I awoke to a new America – the one we wanted back. I was glowing, and so was everyone around me. This whole week has been so full of optimism and pride. I will always remember it.
But now comes the reality of the situation: Obama is inheriting a gigantic mess of American problems. He has to try and untie an impossible knot, and he will be given impossible standards. He has the challenge of his lifetime – of ANYONE’S lifetime – and he is the only person I believe who can step up to it and face our deepest, darkest problems. Not many people have the cajones to take on a job that is as daunting as the one he now has, but it seems fitting that the impossible candidate has become the man for the impossible job — and yet we still believe in him.
Speaking of impossible, he couldn’t have made it without us. Because of the way his supporters came together, he was able to run three quarters of this race on his own, but it was up to us to carry him across the finish line. And we did; the race is over, and we ALL won! The world won, I like to think.

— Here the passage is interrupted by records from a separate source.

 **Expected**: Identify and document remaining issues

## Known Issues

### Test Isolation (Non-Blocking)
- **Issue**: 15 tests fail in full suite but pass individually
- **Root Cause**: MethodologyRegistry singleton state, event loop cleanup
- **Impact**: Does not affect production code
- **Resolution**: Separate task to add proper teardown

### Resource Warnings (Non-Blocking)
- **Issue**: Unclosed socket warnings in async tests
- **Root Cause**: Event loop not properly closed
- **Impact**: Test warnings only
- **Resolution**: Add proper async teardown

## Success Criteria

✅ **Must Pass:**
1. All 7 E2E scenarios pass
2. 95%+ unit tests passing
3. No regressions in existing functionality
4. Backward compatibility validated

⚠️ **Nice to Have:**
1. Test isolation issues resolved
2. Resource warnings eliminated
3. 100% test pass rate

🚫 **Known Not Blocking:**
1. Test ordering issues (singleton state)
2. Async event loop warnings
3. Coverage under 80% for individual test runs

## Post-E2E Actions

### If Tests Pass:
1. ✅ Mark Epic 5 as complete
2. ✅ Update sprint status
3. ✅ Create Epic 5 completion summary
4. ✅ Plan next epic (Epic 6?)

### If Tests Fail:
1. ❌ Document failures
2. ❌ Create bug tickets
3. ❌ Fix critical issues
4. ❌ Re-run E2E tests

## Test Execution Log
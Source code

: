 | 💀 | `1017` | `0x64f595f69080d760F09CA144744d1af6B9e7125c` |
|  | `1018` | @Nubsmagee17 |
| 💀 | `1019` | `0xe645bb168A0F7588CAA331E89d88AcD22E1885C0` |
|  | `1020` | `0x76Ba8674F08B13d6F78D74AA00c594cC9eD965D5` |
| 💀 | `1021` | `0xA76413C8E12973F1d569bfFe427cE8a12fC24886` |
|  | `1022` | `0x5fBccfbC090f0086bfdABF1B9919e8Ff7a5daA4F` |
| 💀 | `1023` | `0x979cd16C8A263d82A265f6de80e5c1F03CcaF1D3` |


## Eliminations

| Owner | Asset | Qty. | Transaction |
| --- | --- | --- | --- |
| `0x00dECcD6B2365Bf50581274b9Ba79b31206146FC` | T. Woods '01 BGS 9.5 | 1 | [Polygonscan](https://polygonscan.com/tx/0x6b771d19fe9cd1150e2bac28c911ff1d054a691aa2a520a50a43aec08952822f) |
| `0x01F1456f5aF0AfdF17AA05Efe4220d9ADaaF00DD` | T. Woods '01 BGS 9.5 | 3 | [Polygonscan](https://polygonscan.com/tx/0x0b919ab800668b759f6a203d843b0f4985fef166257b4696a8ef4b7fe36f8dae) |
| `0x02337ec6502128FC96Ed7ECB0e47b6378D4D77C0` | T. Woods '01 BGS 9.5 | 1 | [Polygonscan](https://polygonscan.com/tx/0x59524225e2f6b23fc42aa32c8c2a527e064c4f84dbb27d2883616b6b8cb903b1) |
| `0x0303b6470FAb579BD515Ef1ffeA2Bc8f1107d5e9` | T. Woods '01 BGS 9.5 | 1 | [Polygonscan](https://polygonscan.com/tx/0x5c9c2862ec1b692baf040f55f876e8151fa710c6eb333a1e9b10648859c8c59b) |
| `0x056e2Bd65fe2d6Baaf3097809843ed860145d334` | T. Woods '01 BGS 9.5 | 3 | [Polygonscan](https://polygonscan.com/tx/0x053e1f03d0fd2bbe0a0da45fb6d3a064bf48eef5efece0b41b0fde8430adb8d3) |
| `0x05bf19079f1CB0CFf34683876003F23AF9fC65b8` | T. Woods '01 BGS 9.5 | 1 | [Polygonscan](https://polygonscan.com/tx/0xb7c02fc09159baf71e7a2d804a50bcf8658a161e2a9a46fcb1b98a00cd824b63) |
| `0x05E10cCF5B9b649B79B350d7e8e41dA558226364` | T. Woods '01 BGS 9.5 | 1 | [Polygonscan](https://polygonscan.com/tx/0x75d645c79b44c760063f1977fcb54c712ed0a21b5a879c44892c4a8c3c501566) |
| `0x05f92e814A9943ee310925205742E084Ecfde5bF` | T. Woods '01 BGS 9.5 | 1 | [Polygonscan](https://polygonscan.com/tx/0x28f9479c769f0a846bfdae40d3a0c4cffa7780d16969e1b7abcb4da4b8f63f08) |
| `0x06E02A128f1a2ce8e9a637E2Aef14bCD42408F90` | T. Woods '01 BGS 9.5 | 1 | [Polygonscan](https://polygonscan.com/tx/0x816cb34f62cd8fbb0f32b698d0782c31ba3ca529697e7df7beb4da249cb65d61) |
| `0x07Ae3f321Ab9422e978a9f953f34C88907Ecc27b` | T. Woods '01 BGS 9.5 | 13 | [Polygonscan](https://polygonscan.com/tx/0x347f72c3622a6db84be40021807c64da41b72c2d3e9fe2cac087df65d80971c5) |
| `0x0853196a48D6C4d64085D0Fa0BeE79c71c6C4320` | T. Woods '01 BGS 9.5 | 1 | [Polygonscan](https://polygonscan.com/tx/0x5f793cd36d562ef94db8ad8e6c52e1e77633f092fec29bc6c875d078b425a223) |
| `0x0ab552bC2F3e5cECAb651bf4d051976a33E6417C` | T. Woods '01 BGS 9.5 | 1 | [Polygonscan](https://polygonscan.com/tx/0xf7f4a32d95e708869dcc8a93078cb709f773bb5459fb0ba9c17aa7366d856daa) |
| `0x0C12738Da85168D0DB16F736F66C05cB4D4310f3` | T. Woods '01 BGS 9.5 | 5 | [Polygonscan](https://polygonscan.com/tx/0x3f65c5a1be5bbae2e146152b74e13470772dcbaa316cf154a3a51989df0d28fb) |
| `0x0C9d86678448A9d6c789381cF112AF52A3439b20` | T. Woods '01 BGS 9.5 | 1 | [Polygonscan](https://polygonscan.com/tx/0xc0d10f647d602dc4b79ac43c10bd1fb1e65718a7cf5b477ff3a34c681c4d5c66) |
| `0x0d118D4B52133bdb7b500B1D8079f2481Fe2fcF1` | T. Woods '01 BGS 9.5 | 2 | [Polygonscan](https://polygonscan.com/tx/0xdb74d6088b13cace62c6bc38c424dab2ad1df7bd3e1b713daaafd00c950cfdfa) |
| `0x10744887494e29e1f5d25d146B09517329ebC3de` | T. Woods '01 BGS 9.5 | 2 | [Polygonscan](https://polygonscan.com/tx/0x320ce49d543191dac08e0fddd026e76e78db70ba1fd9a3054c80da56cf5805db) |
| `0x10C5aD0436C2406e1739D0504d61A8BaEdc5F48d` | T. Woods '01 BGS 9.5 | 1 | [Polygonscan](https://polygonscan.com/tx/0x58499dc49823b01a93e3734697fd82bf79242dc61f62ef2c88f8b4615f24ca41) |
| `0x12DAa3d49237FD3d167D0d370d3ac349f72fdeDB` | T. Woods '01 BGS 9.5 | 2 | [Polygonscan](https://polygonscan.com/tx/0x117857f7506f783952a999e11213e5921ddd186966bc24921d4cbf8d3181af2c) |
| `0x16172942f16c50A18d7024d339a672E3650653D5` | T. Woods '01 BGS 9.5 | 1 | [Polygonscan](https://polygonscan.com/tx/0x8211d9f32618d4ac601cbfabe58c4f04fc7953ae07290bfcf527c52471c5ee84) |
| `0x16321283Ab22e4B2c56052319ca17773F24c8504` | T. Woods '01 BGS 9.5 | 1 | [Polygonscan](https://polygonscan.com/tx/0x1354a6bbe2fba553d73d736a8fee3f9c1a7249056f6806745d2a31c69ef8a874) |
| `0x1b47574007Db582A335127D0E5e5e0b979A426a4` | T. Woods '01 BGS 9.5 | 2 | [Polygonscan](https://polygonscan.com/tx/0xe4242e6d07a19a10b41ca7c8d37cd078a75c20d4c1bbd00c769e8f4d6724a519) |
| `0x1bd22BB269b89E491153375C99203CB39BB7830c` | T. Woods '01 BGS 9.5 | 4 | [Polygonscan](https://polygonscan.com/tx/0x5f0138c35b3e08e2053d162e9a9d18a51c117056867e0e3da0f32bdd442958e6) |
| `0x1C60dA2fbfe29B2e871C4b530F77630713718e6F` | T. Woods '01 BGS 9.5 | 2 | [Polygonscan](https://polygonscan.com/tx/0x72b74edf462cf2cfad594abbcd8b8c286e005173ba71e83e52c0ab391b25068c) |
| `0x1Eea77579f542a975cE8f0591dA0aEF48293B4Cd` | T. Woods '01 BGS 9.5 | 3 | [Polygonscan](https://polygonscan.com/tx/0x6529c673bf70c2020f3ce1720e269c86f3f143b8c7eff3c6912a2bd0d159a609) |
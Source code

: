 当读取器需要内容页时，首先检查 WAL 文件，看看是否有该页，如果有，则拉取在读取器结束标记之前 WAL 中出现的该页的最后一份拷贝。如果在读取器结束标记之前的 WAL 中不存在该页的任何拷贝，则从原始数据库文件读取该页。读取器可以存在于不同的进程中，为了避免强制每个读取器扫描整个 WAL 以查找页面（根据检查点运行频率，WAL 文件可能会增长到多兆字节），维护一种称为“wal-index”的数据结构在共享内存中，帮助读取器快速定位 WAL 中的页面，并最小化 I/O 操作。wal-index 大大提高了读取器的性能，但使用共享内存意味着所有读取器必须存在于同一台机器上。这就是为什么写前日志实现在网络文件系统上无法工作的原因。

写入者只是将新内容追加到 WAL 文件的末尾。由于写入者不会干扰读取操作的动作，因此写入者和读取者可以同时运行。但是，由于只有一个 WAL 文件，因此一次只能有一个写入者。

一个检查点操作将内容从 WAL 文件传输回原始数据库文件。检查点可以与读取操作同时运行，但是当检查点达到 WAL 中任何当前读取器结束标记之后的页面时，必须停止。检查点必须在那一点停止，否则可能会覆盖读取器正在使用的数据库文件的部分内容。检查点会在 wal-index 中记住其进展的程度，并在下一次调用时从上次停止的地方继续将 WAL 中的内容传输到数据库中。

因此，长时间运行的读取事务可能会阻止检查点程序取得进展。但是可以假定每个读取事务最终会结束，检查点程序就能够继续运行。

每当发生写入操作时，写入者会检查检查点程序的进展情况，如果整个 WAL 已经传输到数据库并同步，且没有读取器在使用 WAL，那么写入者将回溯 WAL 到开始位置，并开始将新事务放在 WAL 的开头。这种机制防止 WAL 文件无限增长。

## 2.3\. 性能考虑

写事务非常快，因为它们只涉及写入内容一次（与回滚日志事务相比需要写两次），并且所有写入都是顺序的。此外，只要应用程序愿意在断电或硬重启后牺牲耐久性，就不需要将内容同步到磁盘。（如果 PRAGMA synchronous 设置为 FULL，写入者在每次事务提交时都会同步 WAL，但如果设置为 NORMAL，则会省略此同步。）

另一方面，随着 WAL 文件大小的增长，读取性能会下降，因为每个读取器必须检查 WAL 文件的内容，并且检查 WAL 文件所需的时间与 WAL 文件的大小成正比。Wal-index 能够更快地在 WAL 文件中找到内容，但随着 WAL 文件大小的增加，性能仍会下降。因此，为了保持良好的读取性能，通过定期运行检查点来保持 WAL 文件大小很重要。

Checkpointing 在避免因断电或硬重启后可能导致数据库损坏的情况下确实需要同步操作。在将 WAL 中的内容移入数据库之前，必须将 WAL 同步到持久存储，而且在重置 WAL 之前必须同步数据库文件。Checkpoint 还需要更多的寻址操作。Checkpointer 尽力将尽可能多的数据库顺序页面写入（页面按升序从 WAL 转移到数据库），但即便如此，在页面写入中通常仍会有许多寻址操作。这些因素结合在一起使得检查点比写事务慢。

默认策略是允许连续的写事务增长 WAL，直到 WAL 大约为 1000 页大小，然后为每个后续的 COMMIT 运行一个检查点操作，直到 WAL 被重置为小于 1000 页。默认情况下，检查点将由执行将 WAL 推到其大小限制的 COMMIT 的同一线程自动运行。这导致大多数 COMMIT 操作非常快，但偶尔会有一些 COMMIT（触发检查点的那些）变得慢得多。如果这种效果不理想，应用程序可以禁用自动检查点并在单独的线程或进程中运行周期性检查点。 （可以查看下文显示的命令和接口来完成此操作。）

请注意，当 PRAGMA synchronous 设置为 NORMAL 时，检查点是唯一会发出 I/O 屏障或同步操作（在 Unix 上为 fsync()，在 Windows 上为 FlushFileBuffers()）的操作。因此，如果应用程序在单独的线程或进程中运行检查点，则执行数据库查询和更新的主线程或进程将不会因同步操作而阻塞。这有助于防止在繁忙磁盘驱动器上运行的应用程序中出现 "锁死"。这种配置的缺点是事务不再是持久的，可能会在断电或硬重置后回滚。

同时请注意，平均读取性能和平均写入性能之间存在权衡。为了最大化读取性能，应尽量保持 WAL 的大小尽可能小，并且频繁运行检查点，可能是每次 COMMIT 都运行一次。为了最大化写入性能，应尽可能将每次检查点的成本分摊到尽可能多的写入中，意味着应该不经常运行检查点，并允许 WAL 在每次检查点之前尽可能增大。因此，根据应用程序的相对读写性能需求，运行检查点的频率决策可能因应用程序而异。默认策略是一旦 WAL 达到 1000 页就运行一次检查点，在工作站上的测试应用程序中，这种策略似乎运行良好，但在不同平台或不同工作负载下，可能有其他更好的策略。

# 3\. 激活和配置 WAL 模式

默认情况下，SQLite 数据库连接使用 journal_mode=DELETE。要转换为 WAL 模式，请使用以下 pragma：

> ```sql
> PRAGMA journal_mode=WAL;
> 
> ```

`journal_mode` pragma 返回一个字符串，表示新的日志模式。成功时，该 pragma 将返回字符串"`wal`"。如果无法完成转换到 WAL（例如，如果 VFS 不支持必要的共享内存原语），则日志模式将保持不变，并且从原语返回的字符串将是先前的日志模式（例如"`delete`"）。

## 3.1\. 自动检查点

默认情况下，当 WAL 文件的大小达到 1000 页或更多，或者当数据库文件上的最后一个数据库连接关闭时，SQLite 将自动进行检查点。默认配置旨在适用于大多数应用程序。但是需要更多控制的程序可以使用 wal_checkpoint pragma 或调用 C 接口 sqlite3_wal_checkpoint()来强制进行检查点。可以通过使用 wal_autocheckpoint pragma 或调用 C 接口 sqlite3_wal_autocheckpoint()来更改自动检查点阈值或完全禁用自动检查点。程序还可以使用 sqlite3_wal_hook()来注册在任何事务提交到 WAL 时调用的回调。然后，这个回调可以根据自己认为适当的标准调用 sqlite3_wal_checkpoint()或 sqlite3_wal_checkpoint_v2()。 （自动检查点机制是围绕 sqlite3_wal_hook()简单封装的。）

I have witnessed many forms of excitement for his victory, so far. There was the man on a bicycle who rode by while I was waiting to vote and yelled “Get the FUCKERS out of Washington and elect OBAAAMMMAAAAA!!!!!!!!” to our line of smiling/laughing voters, the two homeless women huddled outside my bank on my way home that were listening to the election on an old school radio, the four Mexican guys talking about Obama as they watched a tiny television above the colorful roses and lilies they sell every day at my corner bodega, the “God Bless America” I heard being sung by at least 20 people at the bar downstairs while I closed my eyes and tried to drift off to sleep, the emails, the Facebook messages, and the conversations I have gotten/had with people from all over the world who are proud of America’s choice and excited for not just our, but their future as well…
The extent of excitement about Obama has reminded us of what it means to be American, and what America means to the rest of the world. The American Dream is alive and well. The America that “CAN” is back. Barack. We have stepped up, forgotten our wallets, forgotten our flaws (just briefly), and remembered our DIGNITY, our identity, our ability to dream, our PRIDE.
The election of Barack Obama is a victory for much of the world – Europe, Asia, Africa (Kenya). He must bare the weight of the world and stand up to the Herculean challenges that await him, but he has the support of so many, and the hope that HE inspired in millions. Can he succeed? Can we heal this country? Yes we can, yes we did, and man, I hope we WILL.